April 1, 2015
Traditional de-embedding techniques are oftentimes insufficient for today’s high-speed component designs utilized in high data rate applications. As frequencies approach 70 GHz or even 110 GHz, errors associated with fixturing can mask the behavior of the device under test (DUT). Poor de-embedding can lead to both passivity and causality errors. In addition, high fixture loss may affect the accuracy and repeatability of de-embedding.
Signal integrity engineers given the task of overcoming these challenges have found that a new generation of Vector Network Analyzers (VNAs) can help them gain greater confidence in their designs. Some modern VNAs, such as the Anritsu VectorStar™ MS4640B (figure 1), utilize a unique instrument architecture, as well as special software tools to help make embedding/de-embedding straightforward and simple.
New de-embedding capabilities offered in VNAs can be used to remove test fixture contributions, modeled networks and other networks described by S-parameters (S2P files) from the measurement results for greater accuracy and repeatability. Similarly, enhanced embedding functionality can simulate matching circuits to optimize DUT performance, which is helpful in amplifier design applications. The function can also be used to add effects of a known structure to a measurement. With the new capabilities, engineers have a greater ability to locate design weaknesses, such as discontinuities, impedance changes, and crosstalk issues in high-speed DUTs.

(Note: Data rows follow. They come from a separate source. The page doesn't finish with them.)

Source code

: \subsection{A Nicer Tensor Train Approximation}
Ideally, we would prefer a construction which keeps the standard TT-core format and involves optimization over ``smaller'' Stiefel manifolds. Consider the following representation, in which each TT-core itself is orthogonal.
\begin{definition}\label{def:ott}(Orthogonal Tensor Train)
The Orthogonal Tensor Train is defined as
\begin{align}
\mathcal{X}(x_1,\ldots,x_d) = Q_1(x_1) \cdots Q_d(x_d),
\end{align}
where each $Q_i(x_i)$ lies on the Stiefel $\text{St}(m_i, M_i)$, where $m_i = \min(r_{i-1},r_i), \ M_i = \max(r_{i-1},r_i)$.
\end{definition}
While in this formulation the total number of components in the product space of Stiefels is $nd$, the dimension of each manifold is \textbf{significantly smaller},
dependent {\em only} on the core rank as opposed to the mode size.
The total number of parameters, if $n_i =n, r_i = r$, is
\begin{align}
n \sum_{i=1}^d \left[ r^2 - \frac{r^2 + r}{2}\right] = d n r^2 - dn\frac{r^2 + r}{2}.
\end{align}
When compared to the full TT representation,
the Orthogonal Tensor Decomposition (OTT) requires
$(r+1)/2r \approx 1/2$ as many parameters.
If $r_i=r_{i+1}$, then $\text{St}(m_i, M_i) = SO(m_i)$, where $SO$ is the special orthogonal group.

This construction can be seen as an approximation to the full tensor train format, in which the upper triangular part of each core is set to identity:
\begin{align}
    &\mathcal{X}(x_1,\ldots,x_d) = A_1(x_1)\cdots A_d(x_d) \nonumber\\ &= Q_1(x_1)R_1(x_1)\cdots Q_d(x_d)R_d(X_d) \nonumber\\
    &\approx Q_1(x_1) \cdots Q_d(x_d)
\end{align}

Let’s continue to use VectorStar as an example. With the VNA, engineers can combine a wide range of calibration capabilities with up to seven de-embedding techniques to address the various situations found in many high-frequency component designs. By matching the calibration and de-embedding method to specific DUT and fixture structures, measurement accuracy and repeatability are improved. In addition, external software is no longer necessary to de-embed differential devices, for faster and more accurate differential device analysis.
Better Device Modeling
With the enhanced embedding/de-embedding capabilities, engineers are able to acquire better device modeling data. This gives them greater design confidence and results in fewer design turns. Other elements of VNAs for improved device models include broad frequency coverage, say from 70 kHz to 70/110/145 GHz in a single connection. Achieving highly accurate low-end frequency coverage, which is enabled by a hybrid bridge-coupler VNA architecture, reduces the risk of DC extrapolation errors in device models. Additionally, wide frequency coverage eliminates the time-consuming, error-prone, concatenation process across the RF, microwave, and millimeter bands.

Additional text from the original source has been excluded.